Segment Start: Input

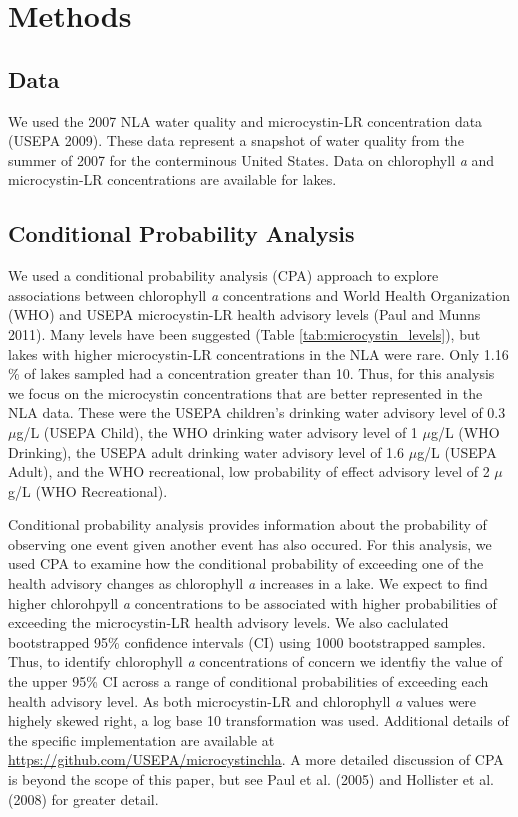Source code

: \documentclass[11pt,]{article}
\begin{document}
\section{Methods}\label{methods}

\subsection{Data}\label{data}

We used the 2007 NLA water quality and microcystin-LR concentration data
(USEPA 2009). These data represent a snapshot of water quality from the
summer of 2007 for the conterminous United States. Data on chlorophyll
\emph{a} and microcystin-LR concentrations are available for lakes.

\subsection{Conditional Probability
Analysis}\label{conditional-probability-analysis}

We used a conditional probability analysis (CPA) approach to explore
associations between chlorophyll \emph{a} concentrations and World
Health Organization (WHO) and USEPA microcystin-LR health advisory
levels (Paul and Munns 2011). Many levels have been suggested (Table
\ref{tab:microcystin_levels}), but lakes with higher microcystin-LR
concentrations in the NLA were rare. Only 1.16 \% of lakes sampled had a
concentration greater than 10. Thus, for this analysis we focus on the
microcystin concentrations that are better represented in the NLA data.
These were the USEPA children's drinking water advisory level of 0.3
\(\mu\)g/L (USEPA Child), the WHO drinking water advisory level of 1
\(\mu\)g/L (WHO Drinking), the USEPA adult drinking water advisory level
of 1.6 \(\mu\)g/L (USEPA Adult), and the WHO recreational, low
probability of effect advisory level of 2 \(\mu\)g/L (WHO Recreational).

Conditional probability analysis provides information about the
probability of observing one event given another event has also occured.
For this analysis, we used CPA to examine how the conditional
probability of exceeding one of the health advisory changes as
chlorophyll \emph{a} increases in a lake. We expect to find higher
chlorohpyll \emph{a} concentrations to be associated with higher
probabilities of exceeding the microcystin-LR health advisory levels. We
also caclulated bootstrapped 95\% confidence intervals (CI) using 1000
bootstrapped samples. Thus, to identify chlorophyll \emph{a}
concentrations of concern we identfiy the value of the upper 95\% CI
across a range of conditional probabilities of exceeding each health
advisory level. As both microcystin-LR and chlorophyll \emph{a} values
were highely skewed right, a log base 10 transformation was used.
Additional details of the specific implementation are available at
\url{https://github.com/USEPA/microcystinchla}. A more detailed
discussion of CPA is beyond the scope of this paper, but see Paul et al.
(2005) and Hollister et al. (2008) for greater detail.
\end{document}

Segment End: Input

§ **What is needed**
Search the material for the word "lakes" and copy each line where it occurs.

§ **Output of the task**
\emph{a} and microcystin-LR concentrations are available for lakes.
\ref{tab:microcystin_levels}), but lakes with higher microcystin-LR
concentrations in the NLA were rare. Only 1.16 \% of lakes sampled had a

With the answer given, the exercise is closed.